++++ RECORDS SUPPLIED
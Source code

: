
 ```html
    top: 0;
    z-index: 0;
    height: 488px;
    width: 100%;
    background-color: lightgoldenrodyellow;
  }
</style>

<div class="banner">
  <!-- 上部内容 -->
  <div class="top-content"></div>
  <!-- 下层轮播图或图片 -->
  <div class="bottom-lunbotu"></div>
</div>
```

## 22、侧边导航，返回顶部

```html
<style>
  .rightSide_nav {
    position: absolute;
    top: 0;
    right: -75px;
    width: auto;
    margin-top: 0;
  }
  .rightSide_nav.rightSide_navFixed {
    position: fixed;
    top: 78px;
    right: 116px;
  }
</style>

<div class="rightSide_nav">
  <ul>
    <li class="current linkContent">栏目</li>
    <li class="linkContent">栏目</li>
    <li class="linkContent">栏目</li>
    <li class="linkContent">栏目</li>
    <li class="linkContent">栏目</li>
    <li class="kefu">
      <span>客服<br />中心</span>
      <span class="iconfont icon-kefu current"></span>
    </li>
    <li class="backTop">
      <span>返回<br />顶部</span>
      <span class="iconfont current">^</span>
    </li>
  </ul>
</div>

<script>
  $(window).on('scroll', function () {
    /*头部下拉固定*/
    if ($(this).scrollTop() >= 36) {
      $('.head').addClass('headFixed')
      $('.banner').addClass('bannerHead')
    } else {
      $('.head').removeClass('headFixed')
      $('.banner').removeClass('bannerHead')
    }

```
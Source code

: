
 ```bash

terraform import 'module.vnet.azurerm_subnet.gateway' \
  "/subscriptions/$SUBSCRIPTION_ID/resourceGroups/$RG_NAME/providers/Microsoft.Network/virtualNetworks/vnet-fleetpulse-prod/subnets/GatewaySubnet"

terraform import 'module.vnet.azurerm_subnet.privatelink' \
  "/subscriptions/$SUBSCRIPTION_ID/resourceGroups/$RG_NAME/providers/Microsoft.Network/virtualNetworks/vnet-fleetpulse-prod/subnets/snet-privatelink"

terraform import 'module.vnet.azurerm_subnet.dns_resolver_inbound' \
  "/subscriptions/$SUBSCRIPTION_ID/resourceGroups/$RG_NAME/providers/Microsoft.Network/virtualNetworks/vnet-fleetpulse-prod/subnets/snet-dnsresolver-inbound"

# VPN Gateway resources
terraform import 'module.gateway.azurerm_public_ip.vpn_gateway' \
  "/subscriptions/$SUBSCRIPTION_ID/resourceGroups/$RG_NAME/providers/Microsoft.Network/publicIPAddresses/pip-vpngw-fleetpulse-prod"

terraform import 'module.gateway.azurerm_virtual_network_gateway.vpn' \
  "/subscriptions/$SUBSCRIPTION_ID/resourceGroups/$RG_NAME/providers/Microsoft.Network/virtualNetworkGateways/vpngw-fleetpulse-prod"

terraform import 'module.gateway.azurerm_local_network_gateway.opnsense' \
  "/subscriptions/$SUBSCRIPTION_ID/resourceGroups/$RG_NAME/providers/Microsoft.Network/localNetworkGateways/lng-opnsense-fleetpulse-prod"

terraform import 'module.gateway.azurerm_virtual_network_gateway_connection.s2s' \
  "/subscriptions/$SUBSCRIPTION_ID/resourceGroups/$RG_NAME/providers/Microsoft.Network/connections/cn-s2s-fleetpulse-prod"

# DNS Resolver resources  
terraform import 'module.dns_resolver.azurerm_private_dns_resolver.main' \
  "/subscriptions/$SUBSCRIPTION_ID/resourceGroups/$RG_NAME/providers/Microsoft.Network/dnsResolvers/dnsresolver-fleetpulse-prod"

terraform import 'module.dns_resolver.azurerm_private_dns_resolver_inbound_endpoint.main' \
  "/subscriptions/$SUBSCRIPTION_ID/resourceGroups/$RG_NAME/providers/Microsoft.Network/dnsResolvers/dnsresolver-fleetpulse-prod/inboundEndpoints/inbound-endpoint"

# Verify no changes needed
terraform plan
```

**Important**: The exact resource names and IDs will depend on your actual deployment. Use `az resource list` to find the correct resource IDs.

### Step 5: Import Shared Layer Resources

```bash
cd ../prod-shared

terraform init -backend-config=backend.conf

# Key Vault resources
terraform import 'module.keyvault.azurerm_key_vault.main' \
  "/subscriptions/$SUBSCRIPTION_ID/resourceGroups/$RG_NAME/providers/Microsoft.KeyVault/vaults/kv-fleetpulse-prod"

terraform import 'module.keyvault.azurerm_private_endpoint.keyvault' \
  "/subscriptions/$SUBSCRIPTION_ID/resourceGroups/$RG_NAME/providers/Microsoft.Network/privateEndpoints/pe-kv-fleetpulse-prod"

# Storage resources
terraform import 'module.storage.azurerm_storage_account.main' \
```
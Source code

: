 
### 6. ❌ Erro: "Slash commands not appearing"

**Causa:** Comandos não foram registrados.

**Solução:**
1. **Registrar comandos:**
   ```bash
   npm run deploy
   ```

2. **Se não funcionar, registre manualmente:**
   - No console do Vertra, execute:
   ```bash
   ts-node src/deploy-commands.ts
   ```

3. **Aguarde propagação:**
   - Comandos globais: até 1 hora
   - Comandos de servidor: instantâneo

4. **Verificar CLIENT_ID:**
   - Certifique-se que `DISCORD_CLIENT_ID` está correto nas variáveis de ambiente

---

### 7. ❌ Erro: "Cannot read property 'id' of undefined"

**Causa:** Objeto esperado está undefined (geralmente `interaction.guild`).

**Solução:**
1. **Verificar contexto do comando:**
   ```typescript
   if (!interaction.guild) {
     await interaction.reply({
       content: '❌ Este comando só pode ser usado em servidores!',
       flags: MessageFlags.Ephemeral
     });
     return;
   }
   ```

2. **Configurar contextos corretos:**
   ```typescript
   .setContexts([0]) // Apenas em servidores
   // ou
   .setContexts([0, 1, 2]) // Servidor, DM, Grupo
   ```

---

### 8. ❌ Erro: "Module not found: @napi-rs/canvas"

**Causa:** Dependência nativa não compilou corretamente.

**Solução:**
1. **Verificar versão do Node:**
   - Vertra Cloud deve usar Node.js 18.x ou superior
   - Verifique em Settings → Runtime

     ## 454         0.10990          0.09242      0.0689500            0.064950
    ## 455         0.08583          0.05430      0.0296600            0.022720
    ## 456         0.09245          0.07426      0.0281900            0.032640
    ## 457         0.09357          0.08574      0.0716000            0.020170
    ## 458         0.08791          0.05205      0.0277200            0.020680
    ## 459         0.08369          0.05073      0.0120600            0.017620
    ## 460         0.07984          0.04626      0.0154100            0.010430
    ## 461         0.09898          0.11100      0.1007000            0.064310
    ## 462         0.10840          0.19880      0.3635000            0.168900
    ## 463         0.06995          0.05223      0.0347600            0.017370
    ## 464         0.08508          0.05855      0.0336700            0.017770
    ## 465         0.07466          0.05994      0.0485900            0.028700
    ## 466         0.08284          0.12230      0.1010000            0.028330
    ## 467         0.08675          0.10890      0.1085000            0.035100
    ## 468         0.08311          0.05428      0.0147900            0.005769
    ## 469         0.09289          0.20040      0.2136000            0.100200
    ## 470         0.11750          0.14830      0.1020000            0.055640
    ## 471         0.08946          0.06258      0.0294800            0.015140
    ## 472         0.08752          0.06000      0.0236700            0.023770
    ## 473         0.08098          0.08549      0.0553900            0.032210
++++++++
WHAT THE TASK ASKS: Return all lines from the data that include the string "Vertra".

WRITTEN RESPONSE:
   - No console do Vertra, execute:
   - Vertra Cloud deve usar Node.js 18.x ou superior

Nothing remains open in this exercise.